8. The divider set of claim 7, further comprising a shipping container, wherein said divider set is adapted to partition said shipping container into a plurality of cells.

9. The divider set of claim 7, wherein said divider is formed of paperboard.

10. The divider set of claim 9, further comprising a shipping container, wherein said divider set is adapted to partition said shipping container into a plurality of cells.

11. The divider set of claim 7, wherein said divider is formed of corrugated paperboard.

12. The divider set of claim 11, further comprising a shipping container, wherein said divider set is adapted to partition said shipping container into a plurality of cells.

13. The divider set of claim 7, wherein said side edge is linear and said folding axis is parallel to said side edge.

14. The divider set of claim 13, further comprising a shipping container, wherein said divider set is adapted to partition said shipping container into a plurality of cells.

15. The divider set of claim 13, wherein said divider is formed of corrugated paperboard.

16. The divider set of claim 15, further comprising a shipping container, wherein said divider set is adapted to partition said shipping container into a plurality of cells.

17. The divider set of claim 13, wherein said divider is formed of paperboard.

18. The divider set of claim 17, further comprising a shipping container, wherein said divider set is adapted to partition said shipping container into a plurality of cells.
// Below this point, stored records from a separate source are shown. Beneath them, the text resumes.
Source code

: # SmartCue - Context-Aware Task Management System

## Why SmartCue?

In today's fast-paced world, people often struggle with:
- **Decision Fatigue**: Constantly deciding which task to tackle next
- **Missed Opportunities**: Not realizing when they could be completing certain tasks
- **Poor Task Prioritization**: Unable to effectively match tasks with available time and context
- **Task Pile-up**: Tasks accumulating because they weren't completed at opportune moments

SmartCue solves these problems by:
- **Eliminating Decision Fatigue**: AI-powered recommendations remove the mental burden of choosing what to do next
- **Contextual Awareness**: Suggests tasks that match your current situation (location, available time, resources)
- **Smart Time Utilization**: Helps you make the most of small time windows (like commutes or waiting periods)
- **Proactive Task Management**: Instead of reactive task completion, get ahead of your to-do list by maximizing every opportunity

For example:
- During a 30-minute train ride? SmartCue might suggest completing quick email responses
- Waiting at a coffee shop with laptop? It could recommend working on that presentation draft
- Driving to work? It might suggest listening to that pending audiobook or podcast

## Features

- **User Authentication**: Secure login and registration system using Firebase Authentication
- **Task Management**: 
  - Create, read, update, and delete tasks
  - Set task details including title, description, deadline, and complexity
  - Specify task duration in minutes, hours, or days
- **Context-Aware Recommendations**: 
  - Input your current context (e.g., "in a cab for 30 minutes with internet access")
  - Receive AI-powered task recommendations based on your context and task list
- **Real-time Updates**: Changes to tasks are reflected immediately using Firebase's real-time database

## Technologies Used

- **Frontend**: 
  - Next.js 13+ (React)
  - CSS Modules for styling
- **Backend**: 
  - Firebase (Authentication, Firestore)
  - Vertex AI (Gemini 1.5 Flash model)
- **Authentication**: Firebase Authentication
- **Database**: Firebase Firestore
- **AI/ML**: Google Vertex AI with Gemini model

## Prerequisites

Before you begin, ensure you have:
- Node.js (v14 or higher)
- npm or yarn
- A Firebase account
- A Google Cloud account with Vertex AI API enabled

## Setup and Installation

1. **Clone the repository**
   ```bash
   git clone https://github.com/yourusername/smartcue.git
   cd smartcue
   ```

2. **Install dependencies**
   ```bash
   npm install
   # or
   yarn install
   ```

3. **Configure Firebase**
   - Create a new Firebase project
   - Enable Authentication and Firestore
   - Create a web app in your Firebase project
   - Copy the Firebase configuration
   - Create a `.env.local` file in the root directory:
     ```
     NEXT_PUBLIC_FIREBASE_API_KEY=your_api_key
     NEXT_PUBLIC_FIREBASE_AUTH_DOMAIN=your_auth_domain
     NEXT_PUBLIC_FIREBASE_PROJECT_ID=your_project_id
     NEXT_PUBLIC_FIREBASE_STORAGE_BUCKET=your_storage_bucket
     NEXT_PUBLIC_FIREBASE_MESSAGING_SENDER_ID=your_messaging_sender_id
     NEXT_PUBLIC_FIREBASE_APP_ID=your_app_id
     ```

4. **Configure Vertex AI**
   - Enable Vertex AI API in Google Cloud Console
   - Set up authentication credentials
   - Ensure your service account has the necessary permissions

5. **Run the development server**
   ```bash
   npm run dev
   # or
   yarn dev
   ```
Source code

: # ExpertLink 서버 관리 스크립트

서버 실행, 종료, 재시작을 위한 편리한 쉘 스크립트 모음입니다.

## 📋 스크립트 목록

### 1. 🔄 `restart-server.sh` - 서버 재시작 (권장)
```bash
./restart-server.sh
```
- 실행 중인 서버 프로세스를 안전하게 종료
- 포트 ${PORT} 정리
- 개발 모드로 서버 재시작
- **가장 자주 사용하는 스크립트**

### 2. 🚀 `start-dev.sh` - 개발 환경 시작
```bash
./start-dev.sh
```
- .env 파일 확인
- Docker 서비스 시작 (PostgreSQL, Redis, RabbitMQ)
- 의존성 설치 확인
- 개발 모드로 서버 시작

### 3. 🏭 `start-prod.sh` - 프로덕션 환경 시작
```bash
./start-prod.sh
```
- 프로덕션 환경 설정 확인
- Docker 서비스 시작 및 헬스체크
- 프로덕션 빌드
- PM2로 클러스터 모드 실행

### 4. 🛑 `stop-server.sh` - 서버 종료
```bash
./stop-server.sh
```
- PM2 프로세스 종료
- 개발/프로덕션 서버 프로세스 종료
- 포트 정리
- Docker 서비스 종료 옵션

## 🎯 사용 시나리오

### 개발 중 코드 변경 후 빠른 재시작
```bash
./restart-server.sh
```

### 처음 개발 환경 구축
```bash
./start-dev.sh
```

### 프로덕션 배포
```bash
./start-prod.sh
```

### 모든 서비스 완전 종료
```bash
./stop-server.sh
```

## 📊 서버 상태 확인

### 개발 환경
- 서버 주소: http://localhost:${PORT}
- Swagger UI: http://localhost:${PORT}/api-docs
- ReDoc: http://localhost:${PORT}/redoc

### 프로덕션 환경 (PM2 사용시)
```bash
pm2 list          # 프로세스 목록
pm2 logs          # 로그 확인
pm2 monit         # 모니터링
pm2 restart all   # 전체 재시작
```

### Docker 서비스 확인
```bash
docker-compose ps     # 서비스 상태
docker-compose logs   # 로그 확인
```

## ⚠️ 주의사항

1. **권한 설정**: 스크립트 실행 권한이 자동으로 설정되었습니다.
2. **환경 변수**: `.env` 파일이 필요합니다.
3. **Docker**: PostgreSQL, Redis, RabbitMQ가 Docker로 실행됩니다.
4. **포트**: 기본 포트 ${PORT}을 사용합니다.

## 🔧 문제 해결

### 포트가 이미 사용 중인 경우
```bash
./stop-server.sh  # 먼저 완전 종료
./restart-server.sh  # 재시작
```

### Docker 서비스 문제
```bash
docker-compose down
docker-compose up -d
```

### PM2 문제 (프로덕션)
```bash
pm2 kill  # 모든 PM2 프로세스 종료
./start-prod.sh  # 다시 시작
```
19. A method for packaging one or more articles, comprising the steps of:

providing a divider having an upper edge and a spaced-apart lower edge, said upper and lower edges being connected by a side edge forming an end of said divider;

cutting a line extending from one of said upper and lower edges to an interior point of said divider spaced from said upper and lower edges and from said side edge; and

folding said divider along a fold line defining an axis of rotation intersecting said upper and lower edges and terminating at said interior point such that a first side flange portion of the divider defined between said cut line and said axis rotates about said axis together with a second side flange portion of the divider defined between said fold line and said side edge, thereby causing said first and second side flange portions to extend on opposite sides of said divider.

20. The method of claim 19, further comprising providing a plurality of said divider to form a divider set and installing the divider set in a shipping container so that the divider set partitions the shipping container into a plurality of cells.